Plain-text document sources:
*** Block opens ***

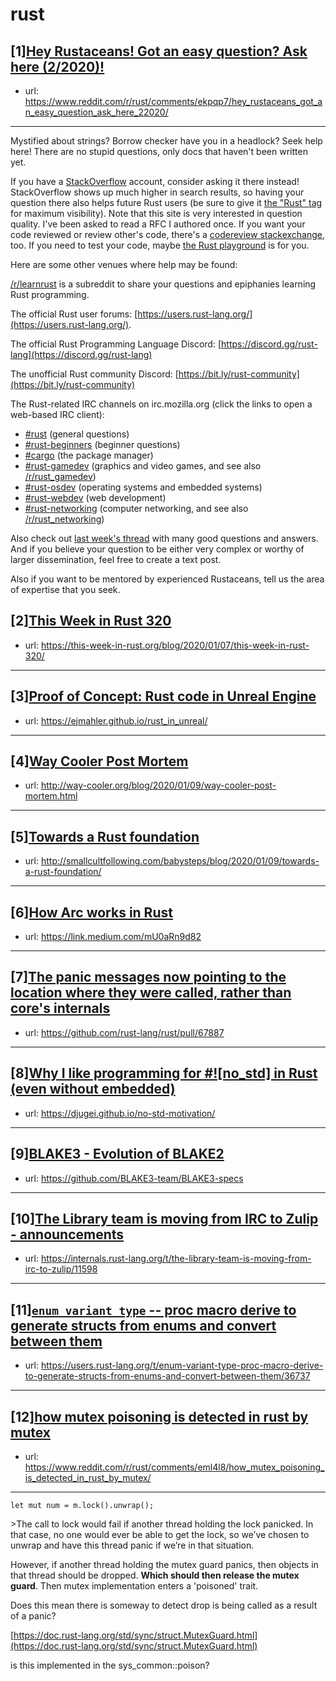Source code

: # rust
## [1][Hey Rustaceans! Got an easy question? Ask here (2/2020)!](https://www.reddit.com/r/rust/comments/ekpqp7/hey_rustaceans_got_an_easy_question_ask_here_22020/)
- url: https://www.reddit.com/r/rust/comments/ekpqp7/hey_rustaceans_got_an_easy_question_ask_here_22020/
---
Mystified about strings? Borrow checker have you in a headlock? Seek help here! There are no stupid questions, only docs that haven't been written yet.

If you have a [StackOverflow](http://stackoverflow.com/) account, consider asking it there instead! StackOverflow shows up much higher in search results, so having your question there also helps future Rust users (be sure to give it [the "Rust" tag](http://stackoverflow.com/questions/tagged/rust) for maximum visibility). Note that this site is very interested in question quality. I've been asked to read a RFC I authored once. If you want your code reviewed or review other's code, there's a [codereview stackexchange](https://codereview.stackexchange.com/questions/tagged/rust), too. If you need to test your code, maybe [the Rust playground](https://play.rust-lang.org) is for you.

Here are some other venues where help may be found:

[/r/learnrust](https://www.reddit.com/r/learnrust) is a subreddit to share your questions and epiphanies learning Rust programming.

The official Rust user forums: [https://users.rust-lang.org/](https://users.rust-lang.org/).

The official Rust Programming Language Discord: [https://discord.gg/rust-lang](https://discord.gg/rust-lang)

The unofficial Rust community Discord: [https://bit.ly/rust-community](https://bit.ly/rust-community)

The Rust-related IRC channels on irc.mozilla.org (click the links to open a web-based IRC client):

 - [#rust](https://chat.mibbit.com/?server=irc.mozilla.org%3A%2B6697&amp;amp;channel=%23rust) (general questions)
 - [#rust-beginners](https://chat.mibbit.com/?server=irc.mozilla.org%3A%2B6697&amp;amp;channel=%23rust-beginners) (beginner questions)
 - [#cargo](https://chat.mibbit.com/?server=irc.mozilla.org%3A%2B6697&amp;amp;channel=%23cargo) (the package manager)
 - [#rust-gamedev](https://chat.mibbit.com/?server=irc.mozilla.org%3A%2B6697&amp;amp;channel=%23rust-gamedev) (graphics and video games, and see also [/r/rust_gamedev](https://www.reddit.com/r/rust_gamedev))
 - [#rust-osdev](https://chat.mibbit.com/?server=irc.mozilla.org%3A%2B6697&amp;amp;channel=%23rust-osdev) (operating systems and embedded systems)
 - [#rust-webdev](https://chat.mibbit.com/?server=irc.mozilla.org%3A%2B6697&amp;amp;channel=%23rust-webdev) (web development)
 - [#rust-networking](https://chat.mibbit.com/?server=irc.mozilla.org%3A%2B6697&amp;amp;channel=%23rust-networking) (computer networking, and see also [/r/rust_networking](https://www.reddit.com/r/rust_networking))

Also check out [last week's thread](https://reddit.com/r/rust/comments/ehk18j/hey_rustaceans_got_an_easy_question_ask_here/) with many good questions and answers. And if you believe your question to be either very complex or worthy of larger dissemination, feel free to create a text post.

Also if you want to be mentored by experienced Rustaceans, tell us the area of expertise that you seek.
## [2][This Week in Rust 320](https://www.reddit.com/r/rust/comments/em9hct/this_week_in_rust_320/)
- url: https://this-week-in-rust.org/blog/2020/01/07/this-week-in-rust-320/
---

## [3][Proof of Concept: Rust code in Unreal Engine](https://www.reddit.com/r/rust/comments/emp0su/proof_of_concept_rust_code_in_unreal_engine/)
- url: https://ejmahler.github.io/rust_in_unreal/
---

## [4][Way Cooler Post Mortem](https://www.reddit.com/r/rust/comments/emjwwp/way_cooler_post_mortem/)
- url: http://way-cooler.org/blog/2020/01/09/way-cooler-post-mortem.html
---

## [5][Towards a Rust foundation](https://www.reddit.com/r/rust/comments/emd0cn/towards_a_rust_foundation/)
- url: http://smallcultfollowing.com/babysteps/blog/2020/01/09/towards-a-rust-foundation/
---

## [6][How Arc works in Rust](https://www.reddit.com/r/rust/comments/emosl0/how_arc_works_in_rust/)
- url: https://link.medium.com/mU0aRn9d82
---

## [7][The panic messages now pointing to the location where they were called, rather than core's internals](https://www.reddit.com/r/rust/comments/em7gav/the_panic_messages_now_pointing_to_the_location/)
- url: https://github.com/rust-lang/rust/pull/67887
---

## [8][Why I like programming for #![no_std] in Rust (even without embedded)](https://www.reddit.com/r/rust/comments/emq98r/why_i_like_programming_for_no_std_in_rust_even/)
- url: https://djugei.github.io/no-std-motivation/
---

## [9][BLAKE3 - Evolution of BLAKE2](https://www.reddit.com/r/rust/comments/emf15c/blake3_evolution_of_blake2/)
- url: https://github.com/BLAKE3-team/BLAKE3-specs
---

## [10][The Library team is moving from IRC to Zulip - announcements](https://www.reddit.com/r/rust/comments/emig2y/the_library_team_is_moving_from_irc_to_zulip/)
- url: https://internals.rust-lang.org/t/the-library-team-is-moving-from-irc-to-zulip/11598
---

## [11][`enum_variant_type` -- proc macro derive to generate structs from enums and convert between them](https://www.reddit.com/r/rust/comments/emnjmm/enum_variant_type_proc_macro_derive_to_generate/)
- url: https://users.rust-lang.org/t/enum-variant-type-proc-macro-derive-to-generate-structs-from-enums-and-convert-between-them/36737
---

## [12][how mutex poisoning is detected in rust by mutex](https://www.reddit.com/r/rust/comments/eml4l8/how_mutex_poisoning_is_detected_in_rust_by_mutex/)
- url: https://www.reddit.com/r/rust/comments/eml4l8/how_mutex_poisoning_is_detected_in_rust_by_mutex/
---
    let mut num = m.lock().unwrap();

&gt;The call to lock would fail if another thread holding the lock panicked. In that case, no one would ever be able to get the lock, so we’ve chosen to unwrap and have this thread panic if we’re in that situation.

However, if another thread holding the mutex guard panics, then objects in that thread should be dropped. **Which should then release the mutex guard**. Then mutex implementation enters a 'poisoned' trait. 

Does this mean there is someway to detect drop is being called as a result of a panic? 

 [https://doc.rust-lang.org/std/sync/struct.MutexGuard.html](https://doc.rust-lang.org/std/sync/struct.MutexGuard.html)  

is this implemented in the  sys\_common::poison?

*** Block closes ***

■ EXERCISE PROMPT
Respond with a single number, namely how many lines of the entries contain the word "mibbit".

■ REPLY TO THE TASK
7